▶ **Activity**: Reproduce nothing but the lines from the start of the material through the line that includes "## You said something about Windows", both ends included, and omit every picture.

START The records

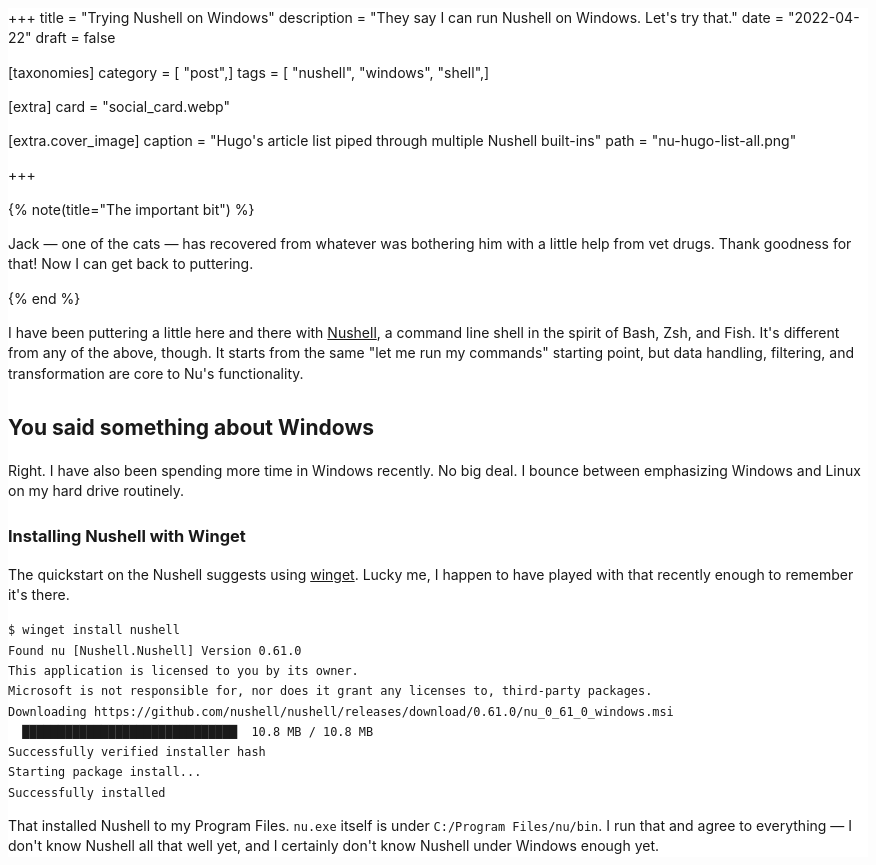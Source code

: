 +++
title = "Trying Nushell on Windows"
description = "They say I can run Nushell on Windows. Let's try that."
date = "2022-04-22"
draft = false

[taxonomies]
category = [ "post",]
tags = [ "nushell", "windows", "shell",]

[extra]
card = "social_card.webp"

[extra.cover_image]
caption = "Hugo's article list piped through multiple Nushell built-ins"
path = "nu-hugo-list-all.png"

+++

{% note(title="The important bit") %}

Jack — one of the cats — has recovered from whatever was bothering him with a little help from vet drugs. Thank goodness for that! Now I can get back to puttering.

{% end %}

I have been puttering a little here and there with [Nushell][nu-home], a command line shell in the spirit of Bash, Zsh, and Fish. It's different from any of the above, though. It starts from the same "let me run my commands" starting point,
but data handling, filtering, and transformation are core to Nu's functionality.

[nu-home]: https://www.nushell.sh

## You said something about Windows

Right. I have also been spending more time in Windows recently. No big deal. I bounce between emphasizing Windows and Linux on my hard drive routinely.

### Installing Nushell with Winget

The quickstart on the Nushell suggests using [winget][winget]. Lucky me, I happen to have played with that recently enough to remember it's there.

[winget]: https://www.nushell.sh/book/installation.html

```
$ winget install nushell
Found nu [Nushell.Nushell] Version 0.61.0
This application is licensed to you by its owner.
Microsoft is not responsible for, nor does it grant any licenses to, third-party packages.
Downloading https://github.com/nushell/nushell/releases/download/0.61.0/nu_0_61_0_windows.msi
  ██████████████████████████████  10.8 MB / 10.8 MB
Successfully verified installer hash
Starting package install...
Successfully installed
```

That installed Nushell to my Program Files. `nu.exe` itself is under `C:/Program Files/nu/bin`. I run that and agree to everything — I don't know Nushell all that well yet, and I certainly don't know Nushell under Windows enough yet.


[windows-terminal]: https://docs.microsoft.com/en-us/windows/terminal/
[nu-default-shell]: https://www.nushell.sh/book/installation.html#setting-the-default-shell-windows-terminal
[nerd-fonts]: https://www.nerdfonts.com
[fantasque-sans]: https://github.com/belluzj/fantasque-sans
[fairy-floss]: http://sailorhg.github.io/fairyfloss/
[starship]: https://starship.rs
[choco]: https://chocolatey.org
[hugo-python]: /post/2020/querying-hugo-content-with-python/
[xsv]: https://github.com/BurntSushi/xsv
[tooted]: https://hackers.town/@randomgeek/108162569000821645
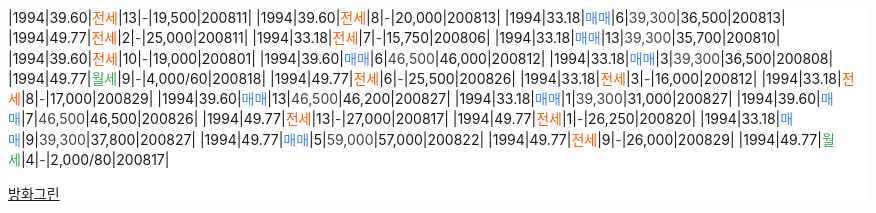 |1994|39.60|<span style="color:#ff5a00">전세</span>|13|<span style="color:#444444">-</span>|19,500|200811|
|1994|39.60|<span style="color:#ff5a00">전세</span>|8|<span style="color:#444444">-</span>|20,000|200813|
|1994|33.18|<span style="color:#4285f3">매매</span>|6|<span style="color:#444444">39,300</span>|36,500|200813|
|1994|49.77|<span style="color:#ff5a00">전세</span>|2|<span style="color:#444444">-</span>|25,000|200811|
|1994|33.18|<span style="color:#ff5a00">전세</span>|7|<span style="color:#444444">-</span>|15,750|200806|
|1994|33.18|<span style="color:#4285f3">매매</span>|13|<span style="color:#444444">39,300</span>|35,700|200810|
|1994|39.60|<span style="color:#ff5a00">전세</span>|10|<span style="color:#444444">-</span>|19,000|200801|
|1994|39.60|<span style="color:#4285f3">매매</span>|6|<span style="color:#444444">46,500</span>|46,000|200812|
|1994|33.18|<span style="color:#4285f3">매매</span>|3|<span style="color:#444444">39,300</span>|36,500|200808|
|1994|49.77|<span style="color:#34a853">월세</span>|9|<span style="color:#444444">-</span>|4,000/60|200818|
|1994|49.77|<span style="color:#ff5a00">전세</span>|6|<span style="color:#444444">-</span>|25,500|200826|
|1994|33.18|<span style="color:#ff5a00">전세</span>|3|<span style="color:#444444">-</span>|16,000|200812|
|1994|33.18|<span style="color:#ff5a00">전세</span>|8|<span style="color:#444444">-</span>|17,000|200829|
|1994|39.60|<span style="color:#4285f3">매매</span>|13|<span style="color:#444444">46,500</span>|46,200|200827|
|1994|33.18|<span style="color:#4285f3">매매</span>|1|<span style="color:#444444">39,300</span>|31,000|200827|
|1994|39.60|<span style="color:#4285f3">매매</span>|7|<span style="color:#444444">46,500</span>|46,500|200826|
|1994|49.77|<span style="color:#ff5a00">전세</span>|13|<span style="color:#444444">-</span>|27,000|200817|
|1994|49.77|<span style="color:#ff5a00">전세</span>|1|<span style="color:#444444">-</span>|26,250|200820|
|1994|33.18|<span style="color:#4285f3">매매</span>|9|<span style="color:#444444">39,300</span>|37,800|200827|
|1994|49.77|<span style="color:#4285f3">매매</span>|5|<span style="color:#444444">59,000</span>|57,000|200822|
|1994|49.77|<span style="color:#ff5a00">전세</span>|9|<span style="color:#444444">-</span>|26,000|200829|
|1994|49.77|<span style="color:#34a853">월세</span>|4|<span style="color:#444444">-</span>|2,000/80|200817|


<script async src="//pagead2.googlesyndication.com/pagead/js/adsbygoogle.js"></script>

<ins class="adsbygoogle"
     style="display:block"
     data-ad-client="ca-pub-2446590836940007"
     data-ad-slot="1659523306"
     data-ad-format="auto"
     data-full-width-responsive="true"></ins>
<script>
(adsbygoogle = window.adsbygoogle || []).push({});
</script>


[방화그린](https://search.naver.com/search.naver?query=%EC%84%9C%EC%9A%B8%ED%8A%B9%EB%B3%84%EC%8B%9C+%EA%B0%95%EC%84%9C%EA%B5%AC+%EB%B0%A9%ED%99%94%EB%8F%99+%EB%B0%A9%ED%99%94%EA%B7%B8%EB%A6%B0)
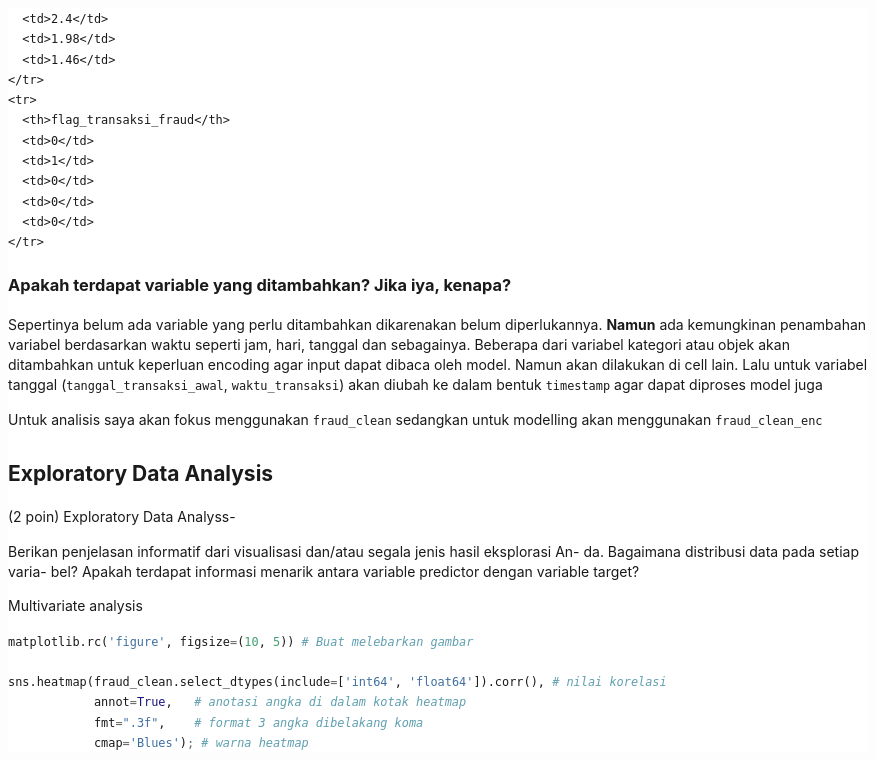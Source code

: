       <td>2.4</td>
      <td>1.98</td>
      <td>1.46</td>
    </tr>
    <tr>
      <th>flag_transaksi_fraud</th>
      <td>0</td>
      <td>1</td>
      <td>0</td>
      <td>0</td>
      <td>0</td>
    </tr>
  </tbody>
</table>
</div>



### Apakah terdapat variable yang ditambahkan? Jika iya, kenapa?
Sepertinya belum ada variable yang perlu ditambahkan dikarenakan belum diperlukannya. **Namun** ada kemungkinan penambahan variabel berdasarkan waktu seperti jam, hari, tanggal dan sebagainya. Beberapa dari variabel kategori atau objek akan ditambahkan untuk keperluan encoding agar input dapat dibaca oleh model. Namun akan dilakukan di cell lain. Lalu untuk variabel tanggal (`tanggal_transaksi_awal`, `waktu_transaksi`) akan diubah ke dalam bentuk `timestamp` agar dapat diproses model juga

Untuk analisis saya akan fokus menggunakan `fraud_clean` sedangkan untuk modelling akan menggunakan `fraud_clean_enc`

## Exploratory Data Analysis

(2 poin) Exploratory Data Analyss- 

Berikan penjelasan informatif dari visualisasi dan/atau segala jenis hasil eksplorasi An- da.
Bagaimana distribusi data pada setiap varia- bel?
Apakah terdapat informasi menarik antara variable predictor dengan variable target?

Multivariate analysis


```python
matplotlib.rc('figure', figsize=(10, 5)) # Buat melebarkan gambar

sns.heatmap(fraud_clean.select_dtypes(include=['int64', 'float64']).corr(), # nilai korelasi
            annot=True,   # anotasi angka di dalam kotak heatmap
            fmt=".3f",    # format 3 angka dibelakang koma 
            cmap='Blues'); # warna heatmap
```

END The records

▶ **Response to the exercise**:
Source code

: +++
title = "Trying Nushell on Windows"
description = "They say I can run Nushell on Windows. Let's try that."
date = "2022-04-22"
draft = false

[taxonomies]
category = [ "post",]
tags = [ "nushell", "windows", "shell",]

[extra]
card = "social_card.webp"

[extra.cover_image]
caption = "Hugo's article list piped through multiple Nushell built-ins"
path = "nu-hugo-list-all.png"

+++

{% note(title="The important bit") %}

Jack — one of the cats — has recovered from whatever was bothering him with a little help from vet drugs. Thank goodness for that! Now I can get back to puttering.

{% end %}

I have been puttering a little here and there with [Nushell][nu-home], a command line shell in the spirit of Bash, Zsh, and Fish. It's different from any of the above, though. It starts from the same "let me run my commands" starting point,
but data handling, filtering, and transformation are core to Nu's functionality.

[nu-home]: https://www.nushell.sh

## You said something about Windows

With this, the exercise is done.